Given records Start Marker

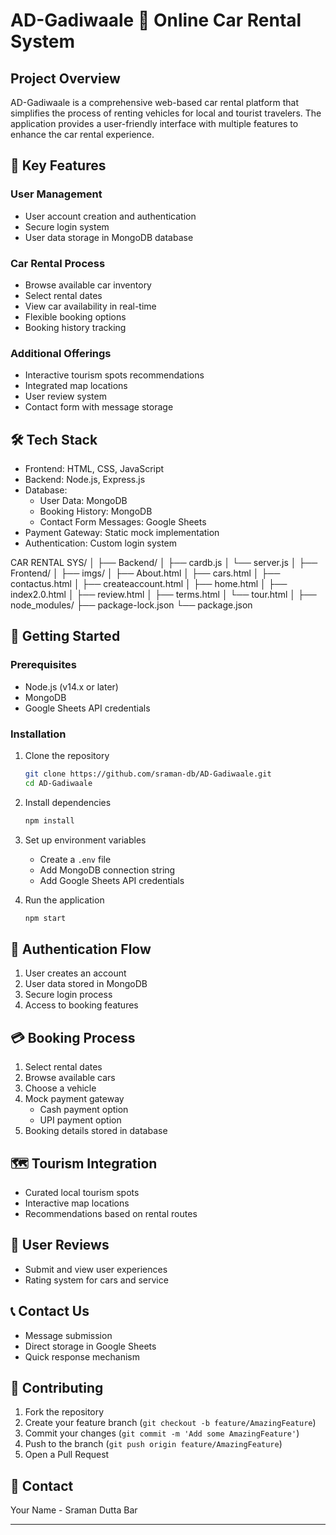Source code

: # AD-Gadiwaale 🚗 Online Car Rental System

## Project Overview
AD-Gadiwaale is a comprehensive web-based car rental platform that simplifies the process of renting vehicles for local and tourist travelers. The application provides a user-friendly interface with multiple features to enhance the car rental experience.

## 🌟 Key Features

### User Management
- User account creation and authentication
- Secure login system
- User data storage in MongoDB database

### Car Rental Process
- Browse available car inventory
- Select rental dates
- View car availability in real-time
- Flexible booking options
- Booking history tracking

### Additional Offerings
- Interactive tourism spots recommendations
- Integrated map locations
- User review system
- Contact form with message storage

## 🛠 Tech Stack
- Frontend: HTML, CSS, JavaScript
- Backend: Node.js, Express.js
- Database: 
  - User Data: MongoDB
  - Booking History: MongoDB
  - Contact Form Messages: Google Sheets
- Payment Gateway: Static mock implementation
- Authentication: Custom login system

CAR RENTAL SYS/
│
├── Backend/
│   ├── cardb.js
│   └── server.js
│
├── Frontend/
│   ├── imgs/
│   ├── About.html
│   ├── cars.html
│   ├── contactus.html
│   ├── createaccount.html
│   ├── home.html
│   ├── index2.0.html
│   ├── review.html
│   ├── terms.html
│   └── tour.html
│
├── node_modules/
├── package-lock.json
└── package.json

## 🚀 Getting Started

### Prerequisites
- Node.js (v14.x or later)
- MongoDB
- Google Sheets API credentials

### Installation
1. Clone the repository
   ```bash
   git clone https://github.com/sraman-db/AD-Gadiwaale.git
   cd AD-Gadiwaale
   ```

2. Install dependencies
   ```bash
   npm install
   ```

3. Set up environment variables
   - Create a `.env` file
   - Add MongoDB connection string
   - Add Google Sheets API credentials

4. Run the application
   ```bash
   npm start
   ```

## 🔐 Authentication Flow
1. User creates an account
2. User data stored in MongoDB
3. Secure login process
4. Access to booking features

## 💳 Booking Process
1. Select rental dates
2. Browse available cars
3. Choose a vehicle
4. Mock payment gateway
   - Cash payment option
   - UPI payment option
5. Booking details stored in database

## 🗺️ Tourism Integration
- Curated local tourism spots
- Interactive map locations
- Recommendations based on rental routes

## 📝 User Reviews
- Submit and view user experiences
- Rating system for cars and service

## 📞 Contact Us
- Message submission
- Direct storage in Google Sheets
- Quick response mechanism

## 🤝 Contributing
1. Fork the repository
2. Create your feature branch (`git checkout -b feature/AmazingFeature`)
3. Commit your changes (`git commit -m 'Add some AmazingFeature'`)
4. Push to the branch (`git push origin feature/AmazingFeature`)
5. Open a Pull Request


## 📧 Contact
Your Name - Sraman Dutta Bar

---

Given records End Marker
Given records Start Marker

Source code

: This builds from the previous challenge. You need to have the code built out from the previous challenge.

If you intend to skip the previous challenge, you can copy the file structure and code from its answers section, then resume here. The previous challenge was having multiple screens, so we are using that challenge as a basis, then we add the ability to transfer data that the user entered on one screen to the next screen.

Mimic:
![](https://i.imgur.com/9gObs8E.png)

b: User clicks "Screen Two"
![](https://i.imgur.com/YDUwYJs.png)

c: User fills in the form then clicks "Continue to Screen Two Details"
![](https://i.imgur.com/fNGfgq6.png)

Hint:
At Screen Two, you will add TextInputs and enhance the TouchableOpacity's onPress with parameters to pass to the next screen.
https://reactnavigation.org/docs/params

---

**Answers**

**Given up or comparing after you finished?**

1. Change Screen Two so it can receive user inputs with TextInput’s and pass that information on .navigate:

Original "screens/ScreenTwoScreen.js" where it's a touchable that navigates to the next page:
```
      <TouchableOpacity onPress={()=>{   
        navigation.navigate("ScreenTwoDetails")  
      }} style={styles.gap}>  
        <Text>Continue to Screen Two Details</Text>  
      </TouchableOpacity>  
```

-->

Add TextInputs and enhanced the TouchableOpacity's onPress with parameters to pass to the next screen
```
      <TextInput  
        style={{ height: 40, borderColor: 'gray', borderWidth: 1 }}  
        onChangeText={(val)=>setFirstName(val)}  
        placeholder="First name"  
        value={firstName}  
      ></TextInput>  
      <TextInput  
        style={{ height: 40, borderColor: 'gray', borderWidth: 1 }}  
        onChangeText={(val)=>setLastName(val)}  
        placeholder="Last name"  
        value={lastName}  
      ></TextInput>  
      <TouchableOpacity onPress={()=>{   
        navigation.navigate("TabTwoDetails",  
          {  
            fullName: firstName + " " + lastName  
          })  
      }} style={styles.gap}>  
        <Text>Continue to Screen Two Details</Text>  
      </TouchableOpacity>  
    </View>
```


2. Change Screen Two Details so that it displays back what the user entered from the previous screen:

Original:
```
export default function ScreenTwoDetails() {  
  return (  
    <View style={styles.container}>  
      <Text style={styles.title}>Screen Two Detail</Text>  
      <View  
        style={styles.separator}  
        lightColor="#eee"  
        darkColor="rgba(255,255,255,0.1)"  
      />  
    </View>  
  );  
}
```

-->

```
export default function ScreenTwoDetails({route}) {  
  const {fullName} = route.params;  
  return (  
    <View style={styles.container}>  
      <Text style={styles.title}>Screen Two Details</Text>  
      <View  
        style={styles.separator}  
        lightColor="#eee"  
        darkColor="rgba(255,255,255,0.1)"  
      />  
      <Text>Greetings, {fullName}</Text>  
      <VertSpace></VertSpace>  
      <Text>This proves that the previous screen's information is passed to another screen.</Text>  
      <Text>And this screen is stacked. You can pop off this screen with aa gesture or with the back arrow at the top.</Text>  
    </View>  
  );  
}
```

Given records End Marker

_Task statement:_
Within the records, on how many lines does the word "TextInputs" appear? Provide the number alone.

_Worked solution:_
2